わざわざ作りたくないものを作って粗を出す必要はないと思っていた。しかし、ゲームとして成立させるために抽選アイテムを入手する近江もコナタの考えを理解し、妥協案を出してくれる。


「山県くんの意見はわかった。けれど、抽選アイテムを入手する方法はあるべきだと思う」

「俺もそれはわかるよ」

「だから、誰でもできる、誰もがしていることを抽選アイテム入手の条件にしよう」


 近江がコナタの意見を聞いて出した結論は、容易に抽選アイテムを取れるための仕組みを作ることだった。


「誰でもできる方法なら例えばパチンコとかコインゲーム。ボタンを回す、押すことで抽選アイテムを入手する。誰でもしていることは思いつかないけど。とにかく無意識にしていることで抽選アイテムを入手できるようにする。二つともゲームにおけるストレスを最小限にしてくれるわ。私としては具体的に思いつく前者を採用するべきね」


 博識な近江にコナタも内心脱帽した。

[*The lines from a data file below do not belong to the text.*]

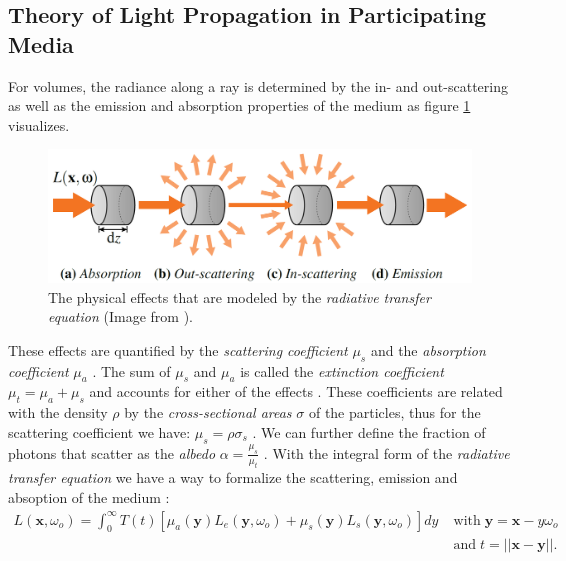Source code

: \subsection{Theory of Light Propagation in Participating Media}
\label{subsec:theory_of_light_propagation_in_participating_media}
For volumes, the radiance along a ray is determined by the in- and out-scattering as well as the emission and absorption properties of the medium as figure \ref{fig:novak_volume_effects} visualizes\cite{novak_overview}.
\begin{figure}[ht]
    \centering
    \includegraphics[width=0.7\linewidth]{img/novak_volume_effects.png}
    \caption[Physical effects in a volume]{The physical effects that are modeled by the \textit{radiative transfer equation} (Image from \cite{novak_overview}).}
    \label{fig:novak_volume_effects}
\end{figure}
These effects are quantified by the \textit{scattering coefficient} $\mu_s$ and the \textit{absorption coefficient} $\mu_a$ \cite{novak_overview}.
The sum of $\mu_s$ and $\mu_a$ is called the \textit{extinction coefficient} $\mu_t=\mu_a + \mu_s$ and accounts for either of the effects \cite{novak_overview}.
These coefficients are related with the density $\rho$ by the \textit{cross-sectional areas} $\sigma$ of the particles, thus for the scattering coefficient we have: $\mu_s = \rho \sigma_s$ \cite{novak_overview}.
We can further define the fraction of photons that scatter as the \textit{albedo} $\alpha=\frac{\mu_s}{\mu_t}$ \cite{novak_overview}.
With the integral form of the \textit{radiative transfer equation} we have a way to formalize the scattering, emission and absoption of the medium \cite{novak_overview}:
\begin{equation}
    \begin{split}
        \label{eq:radiative_transfer}
        L(\boldsymbol{x}, \omega_o) = \int_0^\infty T(t)[\mu_a(\boldsymbol{y})L_e(\boldsymbol{y}, \omega_o) + \mu_s(\boldsymbol{y})L_s(\boldsymbol{y}, \omega_o)]dy & \;\text{with}\; \boldsymbol{y}=\boldsymbol{x} - y\omega_o \\
                                                                                                                                                                    & \;\text{and}\; t=||\boldsymbol{x}-\boldsymbol{y}||.
    \end{split}
\end{equation}
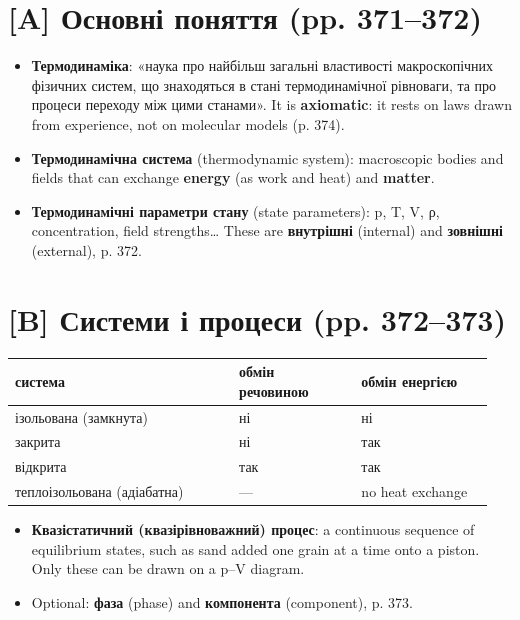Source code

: \documentclass[11pt,a4paper,oneside]{book}
\begin{document}
\section*{[A] Основні поняття (pp. 371–372)}
\begin{itemize}
\item \textbf{Термодинаміка}: «наука про найбільш загальні властивості макроскопічних фізичних систем, що знаходяться в стані термодинамічної рівноваги, та про процеси переходу між цими станами». It is \textbf{axiomatic}: it rests on laws drawn from experience, not on molecular models (p. 374).
\item \textbf{Термодинамічна система} (thermodynamic system): macroscopic bodies and fields that can exchange \textbf{energy} (as work and heat) and \textbf{matter}.
\item \textbf{Термодинамічні параметри стану} (state parameters): p, T, V, ρ, concentration, field strengths… These are \textbf{внутрішні} (internal) and \textbf{зовнішні} (external), p. 372.
\end{itemize}

\section*{[B] Системи і процеси (pp. 372–373)}
{\small
\begin{longtable}{>{\raggedright\arraybackslash}p{0.443\linewidth}>{\raggedright\arraybackslash}p{0.246\linewidth}>{\raggedright\arraybackslash}p{0.263\linewidth}}
\toprule
\textbf{система} & \textbf{обмін речовиною} & \textbf{обмін енергією} \\
\midrule
\endhead
ізольована (замкнута) & ні & ні \\
закрита & ні & так \\
відкрита & так & так \\
теплоізольована (адіабатна) & — & no heat exchange \\
\bottomrule
\end{longtable}
}
\begin{itemize}
\item \textbf{Квазістатичний (квазірівноважний) процес}: a continuous sequence of equilibrium states, such as sand added one grain at a time onto a piston. Only these can be drawn on a p–V diagram.
\item Optional: \textbf{фаза} (phase) and \textbf{компонента} (component), p. 373.
\end{itemize}
\end{document}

彼女が言った仕組みならコナタの作ったVR料理を前に出しつつ、ゲームとしても必要最低限は成立する。


 懸念することもないわけではないが、ゲームの要素を削り取るのはここで限界だろう。


「……うん。うん、それで行こう」


 コナタも納得し、作業に取り掛かろうとした。


「待って」


 しかし、近江が自分で提案した案にも拘らず引き留める。コナタは不安なのだろうかと思い、自信がつくように説得する。


「大丈夫だよ。俺もそれしかないと思うし」

「本当にそう?」

「もちろん」

「でも、理想は違うんじゃない。顔に出てたよ。言いたいことは言いなよ」

「……」


 粒ほどしかなかった。それでも確かにあった不満を見透かされたことにコナタは黙ってしまった。

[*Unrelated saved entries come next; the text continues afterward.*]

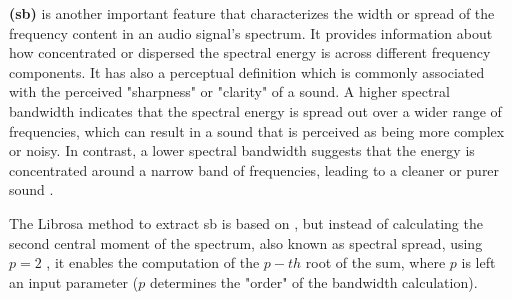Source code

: 


\textbf{ (\gls{sb})} is another important feature that characterizes the width or spread of the frequency content in an audio signal's spectrum. It provides information about how concentrated or dispersed the spectral energy is across different frequency components. It has also a perceptual definition which is commonly associated with the perceived "sharpness" or "clarity" of a sound. A higher spectral bandwidth indicates that the spectral energy is spread out over a wider range of frequencies, which can result in a sound that is perceived as being more complex or noisy. In contrast, a lower spectral bandwidth suggests that the energy is concentrated around a narrow band of frequencies, leading to a cleaner or purer sound \cite{Park2008}.


The Librosa \cite{McFee2015librosa_sw} method to extract \gls{sb} is based on \textcite{Klapuri2006}, but instead of calculating the second central moment of the spectrum, also known as spectral spread, using $p=2$ %
, it enables the computation of the $p-th$ root of the sum, where $p$ is left an input parameter ($p$ determines the "order" of the bandwidth calculation). 


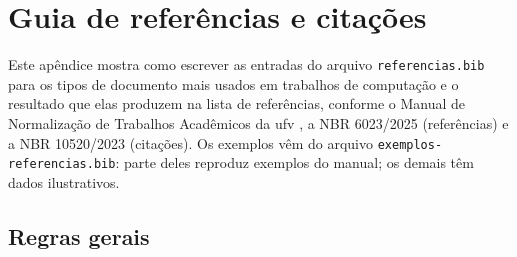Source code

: 
\newcommand{\refex}[3]{%
  \par\medskip\noindent\textbf{#3}\par\nopagebreak\smallskip
                  {exemplos-referencias.bib}%
  \par\nopagebreak\smallskip\noindent\textit{Resultado na lista de referências:}\par\nopagebreak
  \begin{SingleSpacing}\noindent\hspace{1cm}\begin{minipage}{0.9\textwidth}%
    \raggedright\fullcite{#2}.\end{minipage}\end{SingleSpacing}\par\medskip}

\chapter{Guia de referências e citações}\label{ap:referencias}

Este apêndice mostra como escrever as entradas do arquivo \texttt{referencias.bib}
para os tipos de documento mais usados em trabalhos de computação e o resultado que
elas produzem na lista de referências, conforme o Manual de Normalização de Trabalhos
Acadêmicos da \ac{ufv} \cite{manualUFV}, a NBR 6023/2025 (referências) e a NBR 10520/2023
(citações). Os exemplos vêm do arquivo \texttt{exemplos-referencias.bib}: parte deles
reproduz exemplos do manual; os demais têm dados ilustrativos.

\section{Regras gerais}

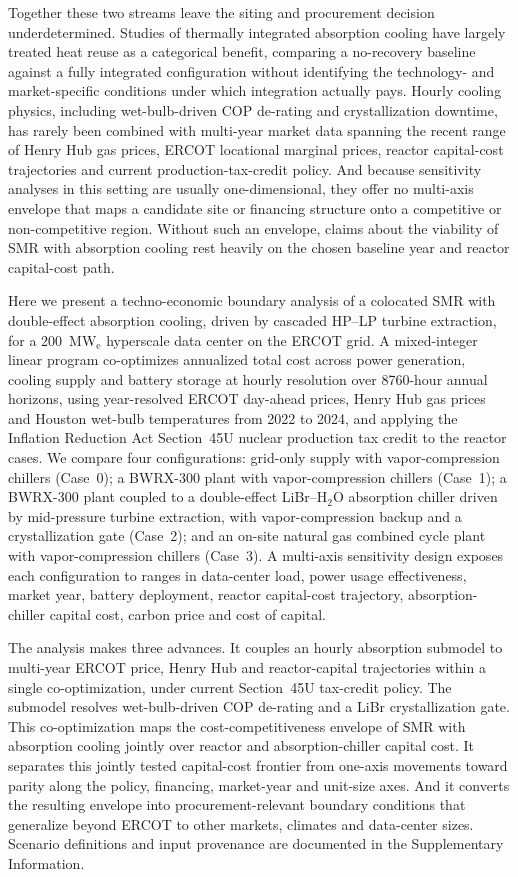\documentclass[a4paper,fleqn]{cas-sc}
\begin{document}
Together these two streams leave the siting and procurement decision underdetermined. Studies of thermally integrated absorption cooling have largely treated heat reuse as a categorical benefit, comparing a no-recovery baseline against a fully integrated configuration without identifying the technology- and market-specific conditions under which integration actually pays. Hourly cooling physics, including wet-bulb-driven COP de-rating and crystallization downtime, has rarely been combined with multi-year market data spanning the recent range of Henry Hub gas prices, ERCOT locational marginal prices, reactor capital-cost trajectories and current production-tax-credit policy. And because sensitivity analyses in this setting are usually one-dimensional, they offer no multi-axis envelope that maps a candidate site or financing structure onto a competitive or non-competitive region. Without such an envelope, claims about the viability of SMR with absorption cooling rest heavily on the chosen baseline year and reactor capital-cost path.

Here we present a techno-economic boundary analysis of a colocated SMR with double-effect absorption cooling, driven by cascaded HP--LP turbine extraction, for a 200~MW$_\mathrm{e}$ hyperscale data center on the ERCOT grid. A mixed-integer linear program co-optimizes annualized total cost across power generation, cooling supply and battery storage at hourly resolution over 8760-hour annual horizons, using year-resolved ERCOT day-ahead prices, Henry Hub gas prices and Houston wet-bulb temperatures from 2022 to 2024, and applying the Inflation Reduction Act Section~45U nuclear production tax credit to the reactor cases. We compare four configurations: grid-only supply with vapor-compression chillers (Case~0); a BWRX-300 plant with vapor-compression chillers (Case~1); a BWRX-300 plant coupled to a double-effect LiBr--H$_2$O absorption chiller driven by mid-pressure turbine extraction, with vapor-compression backup and a crystallization gate (Case~2); and an on-site natural gas combined cycle plant with vapor-compression chillers (Case~3). A multi-axis sensitivity design exposes each configuration to ranges in data-center load, power usage effectiveness, market year, battery deployment, reactor capital-cost trajectory, absorption-chiller capital cost, carbon price and cost of capital.

The analysis makes three advances. It couples an hourly absorption submodel to multi-year ERCOT price, Henry Hub and reactor-capital trajectories within a single co-optimization, under current Section~45U tax-credit policy. The submodel resolves wet-bulb-driven COP de-rating and a LiBr crystallization gate. This co-optimization maps the cost-competitiveness envelope of SMR with absorption cooling jointly over reactor and absorption-chiller capital cost. It separates this jointly tested capital-cost frontier from one-axis movements toward parity along the policy, financing, market-year and unit-size axes. And it converts the resulting envelope into procurement-relevant boundary conditions that generalize beyond ERCOT to other markets, climates and data-center sizes. Scenario definitions and input provenance are documented in the Supplementary Information.
\end{document}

 近江を頼っておいて、最後に遠慮している自分がいた。信頼しきれていないコナタは自分自身が情けなくなってしまった。


 しかし、ここまで言われれば言わないという選択肢はない。


「近江さんに質問があるんだけどさ」

「うん」

「誰でもできる方法と誰でもしている方法だとどっちがストレスはない?」

「……多分、誰でもしている方法だと思う」

「だったらさ、そっちを探さない? 抽選もあるわけだしさ。ユーザーにこれ以上ストレスを与えるのはどうかと思うんだ」


 抽選は当たりが出た場合は嬉しいが外れると不快感はある。大きな満足感を与えるためには必要なことなので許容するしかない。だから、自分たちでユーザーに配慮できる部分はするべきではないか。


 今は方法が見つからず、これから見つかるとしても作り出す時間も多くない。それでも、コナタには捨てきれないのだ。


「……時間はない。けど、少しだけ考えてみないかな?」

「そんなこと私に聞かないでよ」


 否定されたかと思い、動揺するコナタ。しかし、それは奇遇である。


「山県くんがしたいようにすればいいよ。私も助けるからさ」


 近江はコナタがしたいようにすればよいと笑顔で言ってくれた。全幅の信頼を置いてくれたのだ。


 ゲームにおいて素人のコナタがその期待に応えられるかはわからない。しかし、保身で自分が出すものを妥協したくない。


 ユーザーにVR料理を食べて喜んでほしいから。